OBJECTIVE: To evaluate the efficacy and safety of estetrol in reducing moderate to severe vasomotor symptoms in postmenopausal women. METHODS: Multicenter, randomized, parallel group (1:1:1), placebo-controlled, double-blind, phase 3 study in hysterectomized and non-hysterectomized participants aged 40-65 years. A total of 640 participants with seven or more moderate to severe hot flashes daily or 50 weekly received estetrol 15 mg, estetrol 20 mg, or placebo for 12 weeks.
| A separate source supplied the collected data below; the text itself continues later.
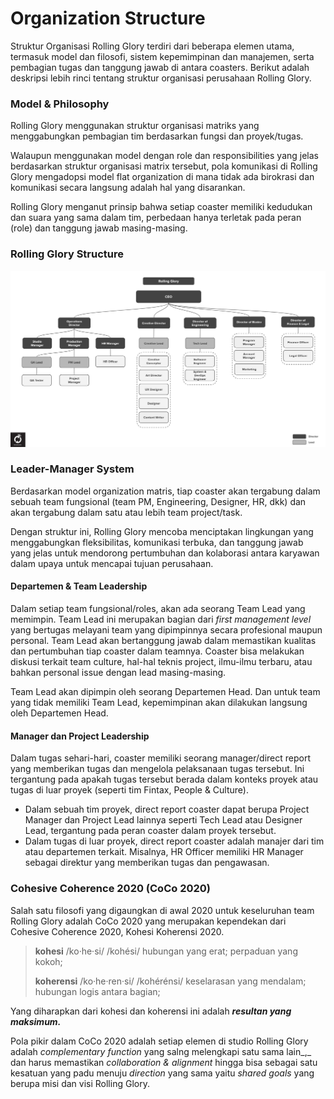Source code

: # Organization Structure

Struktur Organisasi Rolling Glory terdiri dari beberapa elemen utama, termasuk model dan filosofi, sistem kepemimpinan dan manajemen, serta pembagian tugas dan tanggung jawab di antara coasters. Berikut adalah deskripsi lebih rinci tentang struktur organisasi perusahaan Rolling Glory.

### Model & Philosophy

Rolling Glory menggunakan struktur organisasi matriks yang menggabungkan pembagian tim berdasarkan fungsi dan proyek/tugas.

Walaupun menggunakan model dengan role dan responsibilities yang jelas berdasarkan struktur organisasi matrix tersebut, pola komunikasi di Rolling Glory mengadopsi model flat organization di mana tidak ada birokrasi dan komunikasi secara langsung adalah hal yang disarankan.&#x20;

Rolling Glory menganut prinsip bahwa setiap coaster memiliki kedudukan dan suara yang sama dalam tim, perbedaan hanya terletak pada peran (role) dan tanggung jawab masing-masing.

### Rolling Glory Structure

![Struktur Organisasi Rolling Glory (2020)](<../.gitbook/assets/image (3) (1).png>)



### Leader-Manager System

Berdasarkan model organization matris, tiap coaster akan tergabung dalam sebuah team fungsional (team PM, Engineering, Designer, HR, dkk) dan akan tergabung dalam satu atau lebih team project/task.

Dengan struktur ini, Rolling Glory mencoba menciptakan lingkungan yang menggabungkan fleksibilitas, komunikasi terbuka, dan tanggung jawab yang jelas untuk mendorong pertumbuhan dan kolaborasi antara karyawan dalam upaya untuk mencapai tujuan perusahaan.

#### Departemen & Team Leadership

Dalam setiap team fungsional/roles, akan ada seorang Team Lead yang memimpin. Team Lead ini merupakan bagian dari _first management level_ yang bertugas melayani team yang dipimpinnya secara profesional maupun personal. Team Lead akan bertanggung jawab dalam memastikan kualitas dan pertumbuhan tiap coaster dalam teamnya. Coaster bisa melakukan diskusi terkait team culture, hal-hal teknis project, ilmu-ilmu terbaru, atau bahkan personal issue dengan lead masing-masing.&#x20;

Team Lead akan dipimpin oleh seorang Departemen Head. Dan untuk team yang tidak memiliki Team Lead, kepemimpinan akan dilakukan langsung oleh Departemen Head.

#### Manager dan Project Leadership

Dalam tugas sehari-hari, coaster memiliki seorang manager/direct report yang memberikan tugas dan mengelola pelaksanaan tugas tersebut. Ini tergantung pada apakah tugas tersebut berada dalam konteks proyek atau tugas di luar proyek (seperti tim Fintax, People & Culture).&#x20;

* Dalam sebuah tim proyek, direct report coaster dapat berupa Project Manager dan Project Lead lainnya seperti Tech Lead atau Designer Lead, tergantung pada peran coaster dalam proyek tersebut.
* Dalam tugas di luar proyek, direct report coaster adalah manajer dari tim atau departemen terkait. Misalnya, HR Officer memiliki HR Manager sebagai direktur yang memberikan tugas dan pengawasan.

### Cohesive Coherence 2020 (CoCo 2020)

Salah satu filosofi yang digaungkan di awal 2020 untuk keseluruhan team Rolling Glory adalah CoCo 2020 yang merupakan kependekan dari Cohesive Coherence 2020, Kohesi Koherensi 2020.

> **kohesi** /ko·he·si/ /kohési/ hubungan yang erat; perpaduan yang kokoh;
>
> **koherensi** /ko·he·ren·si/ /kohérénsi/ keselarasan yang mendalam; hubungan logis antara bagian;

Yang diharapkan dari kohesi dan koherensi ini adalah _**resultan yang maksimum.**_&#x20;

Pola pikir dalam CoCo 2020 adalah setiap elemen di studio Rolling Glory adalah _complementary function_ yang salng melengkapi satu sama lain_,_ dan harus memastikan _collaboration & alignment_ hingga bisa sebagai satu kesatuan yang padu menuju _direction_ yang sama yaitu _shared goals_ yang berupa misi dan visi Rolling Glory.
Co-primary endpoints were the change in frequency and severity of moderate to severe vasomotor symptoms from baseline to weeks 4 and 12. Comparisons versus placebo were made using a mixed-effects model for repeated measures. The safety of estetrol alone was evaluated in relation to treatment-emergent adverse events. RESULTS: Estetrol 15 mg and 20 mg produced significant reductions in the weekly frequency of moderate to severe vasomotor symptoms at week 4 (least square means: -9.63, P = 0.038; and - 14.94, P < 0.001) and at week 12 (-16.41, P < 0.001; and - 22.49, P < 0.001), relative to placebo. Vasomotor symptom severity was significantly reduced with both estetrol doses at week 4 (-0.27, P = 0.011; and - 0.29, P = 0.005) and at week 12 (-0.54 and - 0.66 [both P < 0.0001]), compared with placebo. Drug-related treatment-emergent adverse events occurred in 51.6%, 57.3%, and 20.6% of participants in the estetrol 15 mg, 20 mg, and placebo groups, respectively, with discontinuations due to treatment-emergent adverse events in 6.6%, 7.5%, and 2.3%, respectively. CONCLUSIONS: Estetrol reduced the frequency and severity of moderate to severe vasomotor symptoms and was well tolerated, with low discontinuation rates, supporting its use in symptomatic postmenopausal women. CLINICAL TRIAL REGISTRATION: NCT04209543.